The previous code chunk works but it is getting very long. Long code chunks make it harder for your future self or others to interpret and can make it harder to find/troubleshoot bugs. Better practice would be to break the previous code chunk into 2-3 sub-tasks.

The following code chunk into 3 sub-tasks, which should make it easier to follow process and allow us to observe the data after each sub-task is executed.

Explanation of sub-tasks below:

  1. caz1.df: reduce the data frame down to only the rows and columns of interest. In this case, we are only interested in the two replicates from Cazenovia Lake site 1; therefore, I named the data frame caz1.df to describe the data represented within the data frame.
  2. order.df: summarize the taxonomic counts by the sample, unique_id, and taxonomic rank, order.
  3. percent.df: calculate the percentage of each sample, unique_id, represented by each taxon, order.
caz1.df <- taxa.df %>%
  filter(unique_id %in% c("caz_1_1", "caz_1_2")) %>% 
  select(unique_id, order, count)

order.df <- caz1.df %>% 
  group_by(unique_id, order) %>% 
  summarize(count = sum(count)) %>% 
  ungroup()

percent.df <- order.df %>% 
  group_by(unique_id) %>% 
  mutate(total = sum(count),
         percent = count / total * 100) %>% 
  ungroup()

16.0.9 Joins

  • Link: https://dplyr.tidyverse.org/reference/join.html
  • Definition: Combine two data sets by common features. “a” and “b” will be used in the descriptions below to represent two data sets.
  • left_join Join only rows in “b” that have a match in “a”
  • right_join Join only rows in “a” that have a match in “b”
  • full_join Join all rows from “a” with all rows from “b”
  • inner_join Join only rows that are present in both “a” and “b”
  • semi_join Keep only rows in “a” that are found in “b”
    • “b” is not actually joined with “a”
    • This is more like a filter
    • Opposite of an anti_join()
  • anti_join Keep only rows in “a” that are NOT found in “b”
    • “b” is not actually joined with “a”
    • This is more like a filter
    • Opposite of an semi_join()

16.0.9.1 left_join

left.df <- left_join(taxa.df, env.df, by = "unique_id")

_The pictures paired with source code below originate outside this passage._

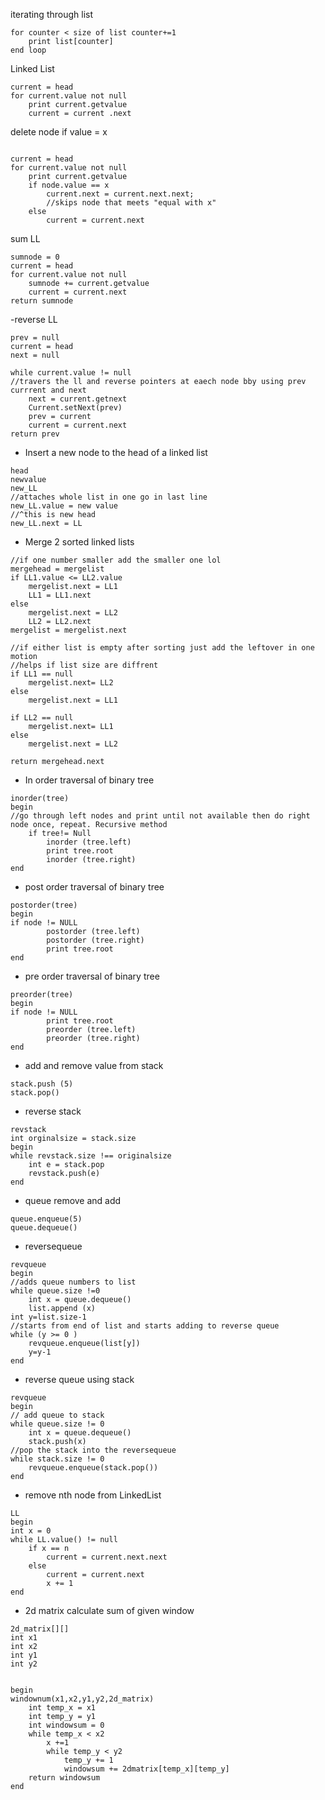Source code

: iterating through list
```
for counter < size of list counter+=1
    print list[counter]
end loop
```

Linked List
```
current = head
for current.value not null
    print current.getvalue
    current = current .next
```
    
delete node if value = x
```

current = head
for current.value not null
    print current.getvalue
    if node.value == x
        current.next = current.next.next;
        //skips node that meets "equal with x"
    else
        current = current.next
```   
sum LL
```
sumnode = 0
current = head
for current.value not null
    sumnode += current.getvalue
    current = current.next
return sumnode
```

-reverse LL
```
prev = null
current = head
next = null

while current.value != null
//travers the ll and reverse pointers at eaech node bby using prev currrent and next 
    next = current.getnext
    Current.setNext(prev)
    prev = current
    current = current.next
return prev
``` 
- Insert a new node to the head of a linked list
```
head
newvalue
new_LL
//attaches whole list in one go in last line
new_LL.value = new value
//^this is new head
new_LL.next = LL 
```

- Merge 2 sorted linked lists
```
//if one number smaller add the smaller one lol
mergehead = mergelist
if LL1.value <= LL2.value
    mergelist.next = LL1
    LL1 = LL1.next
else
    mergelist.next = LL2
    LL2 = LL2.next
mergelist = mergelist.next

//if either list is empty after sorting just add the leftover in one motion
//helps if list size are diffrent
if LL1 == null 
    mergelist.next= LL2
else
    mergelist.next = LL1

if LL2 == null 
    mergelist.next= LL1
else
    mergelist.next = LL2

return mergehead.next
```
- In order traversal of binary tree
```
inorder(tree)
begin
//go through left nodes and print until not available then do right node once, repeat. Recursive method
    if tree!= Null
        inorder (tree.left)
        print tree.root
        inorder (tree.right)
end
```
- post order traversal of binary tree
```
postorder(tree)
begin
if node != NULL
        postorder (tree.left)
        postorder (tree.right)
        print tree.root
end
```
- pre order traversal of binary tree
```
preorder(tree)
begin
if node != NULL
        print tree.root
        preorder (tree.left)
        preorder (tree.right)
end
```
- add and remove value from stack
```
stack.push (5)
stack.pop()
```

- reverse stack
```
revstack
int orginalsize = stack.size
begin
while revstack.size !== originalsize
    int e = stack.pop
    revstack.push(e)
end
```
- queue remove and add
```
queue.enqueue(5)
queue.dequeue()
```
- reversequeue
```
revqueue
begin
//adds queue numbers to list
while queue.size !=0 
    int x = queue.dequeue()
    list.append (x)
int y=list.size-1  
//starts from end of list and starts adding to reverse queue
while (y >= 0 )
    revqueue.enqueue(list[y])
    y=y-1
end
```
- reverse queue using stack
```
revqueue
begin
// add queue to stack
while queue.size != 0
    int x = queue.dequeue()
    stack.push(x)
//pop the stack into the reversequeue
while stack.size != 0
    revqueue.enqueue(stack.pop())
end
```
- remove nth node from LinkedList
```
LL
begin
int x = 0
while LL.value() != null
    if x == n
        current = current.next.next
    else
        current = current.next
        x += 1
end
```
- 2d matrix calculate sum of given window
```
2d_matrix[][]
int x1
int x2
int y1
int y2


begin
windownum(x1,x2,y1,y2,2d_matrix)
    int temp_x = x1
    int temp_y = y1
    int windowsum = 0
    while temp_x < x2
        x +=1
        while temp_y < y2
            temp_y += 1
            windowsum += 2dmatrix[temp_x][temp_y]
    return windowsum
end
```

DT::datatable(left.df, options = list(scrollX = TRUE))

16.0.9.2 right_join

right.df <- right_join(taxa.df, env.df, by = "unique_id")

DT::datatable(right.df, options = list(scrollX = TRUE))

16.0.9.3 full_join

full.df <- taxa.df %>% 
  filter(lake == "onon") %>% 
  full_join(env.df, by = "unique_id")

DT::datatable(full.df, options = list(scrollX = TRUE))

16.0.9.4 inner_join

full.df <- taxa.df %>% 
  filter(lake == "onon") %>% 
  inner_join(env.df, by = "unique_id")

DT::datatable(full.df, options = list(scrollX = TRUE))

16.0.9.5 semi_join

semi.df <- taxa.df %>% 
  filter(lake == "onon") %>% 
  semi_join(env.df, by = "unique_id")

DT::datatable(semi.df, options = list(scrollX = TRUE))

16.0.9.6 anti_join

sub.df <- taxa.df %>% 
  filter(lake == "onon")

anti.df <- anti_join(env.df, sub.df, by = "unique_id")

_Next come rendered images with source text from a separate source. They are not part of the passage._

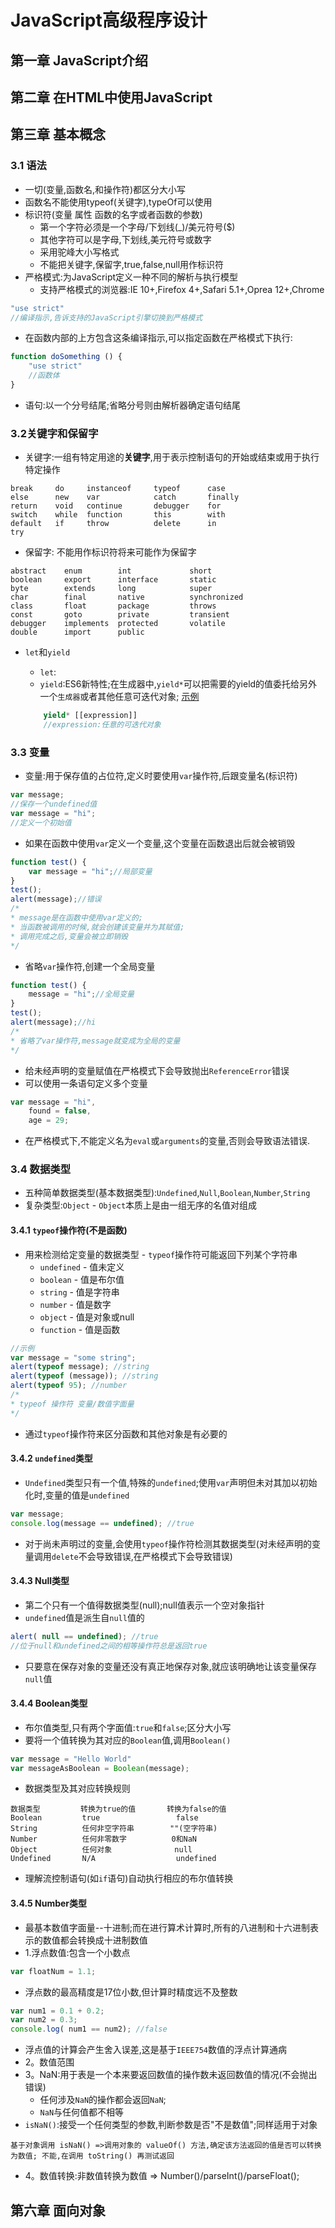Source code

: # JavaScript高级程序设计
## 第一章 JavaScript介绍
## 第二章 在HTML中使用JavaScript
## 第三章 基本概念
### 3.1 语法
- 一切(变量,函数名,和操作符)都区分大小写
- 函数名不能使用typeof(关键字),typeOf可以使用
- 标识符(变量 属性 函数的名字或者函数的参数)
    - 第一个字符必须是一个字母/下划线(_)/美元符号($)
    - 其他字符可以是字母,下划线,美元符号或数字
    - 采用驼峰大小写格式
    - 不能把关键字,保留字,true,false,null用作标识符
- 严格模式:为JavaScript定义一种不同的解析与执行模型
    - 支持严格模式的浏览器:IE 10+,Firefox 4+,Safari 5.1+,Oprea 12+,Chrome
```javascript
"use strict"
//编译指示,告诉支持的JavaScript引擎切换到严格模式
```   
- 在函数内部的上方包含这条编译指示,可以指定函数在严格模式下执行:
```javascript
function doSomething () {
    "use strict"
    //函数体
}
```
- 语句:以一个分号结尾;省略分号则由解析器确定语句结尾
### 3.2关键字和保留字
- 关键字:一组有特定用途的**关键字**,用于表示控制语句的开始或结束或用于执行特定操作
```
break     do     instanceof     typeof      case
else      new    var            catch       finally
return    void   continue       debugger    for
switch    while  function       this        with
default   if     throw          delete      in
try
```
- 保留字: 不能用作标识符将来可能作为保留字
```
abstract    enum        int             short       
boolean     export      interface       static
byte        extends     long            super
char        final       native          synchronized
class       float       package         throws
const       goto        private         transient
debugger    implements  protected       volatile
double      import      public
```
- `let`和`yield`
    - `let`:
    - `yield`:ES6新特性;在生成器中,`yield*`可以把需要的yield的值委托给另外一个`生成器`或者其他任意可迭代对象;
    [示例](https://developer.mozilla.org/zh-CN/docs/Web/JavaScript/Reference/Operators/yield*)

    ```javascript
        yield* [[expression]]
        //expression:任意的可迭代对象
    ```
### 3.3 变量
- 变量:用于保存值的占位符,定义时要使用`var`操作符,后跟变量名(标识符)
```javascript
var message;
//保存一个undefined值
var message = "hi";
//定义一个初始值
```
- 如果在函数中使用`var`定义一个变量,这个变量在函数退出后就会被销毁
```javascript
function test() {
    var message = "hi";//局部变量
}
test();
alert(message);//错误
/*
* message是在函数中使用var定义的;
* 当函数被调用的时候,就会创建该变量并为其赋值;
* 调用完成之后,变量会被立即销毁
*/
```
- 省略`var`操作符,创建一个全局变量
```javascript
function test() {
    message = "hi";//全局变量
}
test();
alert(message);//hi
/*
* 省略了var操作符,message就变成为全局的变量
*/
```
- 给未经声明的变量赋值在严格模式下会导致抛出`ReferenceError`错误
- 可以使用一条语句定义多个变量
```javascript
var message = "hi",
    found = false,
    age = 29;
```
- 在严格模式下,不能定义名为`eval`或`arguments`的变量,否则会导致语法错误.
### 3.4 数据类型
- 五种简单数据类型(基本数据类型):`Undefined`,`Null`,`Boolean`,`Number`,`String`
- 复杂类型:`Object` - `Object`本质上是由一组无序的名值对组成
#### 3.4.1 `typeof`操作符(不是函数)
- 用来检测给定变量的数据类型 - `typeof`操作符可能返回下列某个字符串
    - `undefined` - 值未定义
    - `boolean` - 值是布尔值
    - `string` - 值是字符串
    - `number` - 值是数字
    - `object` - 值是对象或null
    - `function` - 值是函数
```javascript
//示例
var message = "some string";
alert(typeof message); //string
alert(typeof (message)); //string
alert(typeof 95); //number
/*
* typeof 操作符 变量/数值字面量
*/
```    
- 通过`typeof`操作符来区分函数和其他对象是有必要的

#### 3.4.2 `undefined`类型
- `Undefined`类型只有一个值,特殊的`undefined`;使用`var`声明但未对其加以初始化时,变量的值是`undefined`
```javascript
var message;
console.log(message == undefined); //true
```
- 对于尚未声明过的变量,会使用`typeof`操作符检测其数据类型(对未经声明的变量调用`delete`不会导致错误,在严格模式下会导致错误)

#### 3.4.3 Null类型
- 第二个只有一个值得数据类型(null);null值表示一个空对象指针
- `undefined`值是派生自`null`值的
```javascript
alert( null == undefined); //true
//位于null和undefined之间的相等操作符总是返回true
```
- 只要意在保存对象的变量还没有真正地保存对象,就应该明确地让该变量保存`null`值

#### 3.4.4 Boolean类型
- 布尔值类型,只有两个字面值:`true`和`false`;区分大小写
- 要将一个值转换为其对应的`Boolean`值,调用`Boolean()`
```javascript
var message = "Hello World"
var messageAsBoolean = Boolean(message);
```
- 数据类型及其对应转换规则
```
数据类型         转换为true的值       转换为false的值
Boolean         true                 false
String          任何非空字符串        ""(空字符串)
Number          任何非零数字          0和NaN
Object          任何对象              null
Undefined       N/A                  undefined
```
- 理解流控制语句(如`if`语句)自动执行相应的布尔值转换

#### 3.4.5 Number类型
- 最基本数值字面量--十进制;而在进行算术计算时,所有的八进制和十六进制表示的数值都会转换成十进制数值
- 1.浮点数值:包含一个小数点
```javascript
var floatNum = 1.1;
```
- 浮点数的最高精度是17位小数,但计算时精度远不及整数
```javascript
var num1 = 0.1 + 0.2;
var num2 = 0.3;
console.log( num1 == num2); //false
```
- 浮点值的计算会产生舍入误差,这是基于`IEEE754`数值的浮点计算通病
- 2。数值范围
- 3。NaN:用于表是一个本来要返回数值的操作数未返回数值的情况(不会抛出错误)
    - 任何涉及`NaN`的操作都会返回`NaN`;
    - `NaN`与任何值都不相等
- `isNaN()`:接受一个任何类型的参数,判断参数是否"不是数值";同样适用于对象
```
基于对象调用 isNaN() =>调用对象的 valueOf() 方法,确定该方法返回的值是否可以转换为数值; 不能,在调用 toString() 再测试返回
```
- 4。数值转换:非数值转换为数值 => Number()/parseInt()/parseFloat();   

## 第六章 面向对象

DT::datatable(anti.df, options = list(scrollX = TRUE))

16.0.9.7 nest_join

nest.df <- taxa.df %>% 
  filter(lake == "onon") %>% 
  nest_join(env.df, by = "unique_id")

DT::datatable(nest.df, options = list(scrollX = TRUE))

16.0.10 Bind

16.0.10.1 bind_rows

To show how bind_rows() work, let’s first split taxa.df into three data frames representing the three lakes in the data set.

onon.df <- taxa.df %>% 
  filter(lake == "onon")

otis.df <- taxa.df %>% 
  filter(lake == "ot")

caz.df <- taxa.df %>% 
  filter(lake == "caz")

If we wanted to combine these data frames back into one data frame, we can call all of them within bind_rows(). Generally, you want to have matching column headers; however, bind_rows() will recognize columns that are unique to one data frame and add them into the appended data frame. The data frame(s) that did not contain this column will have NA as the values in this column.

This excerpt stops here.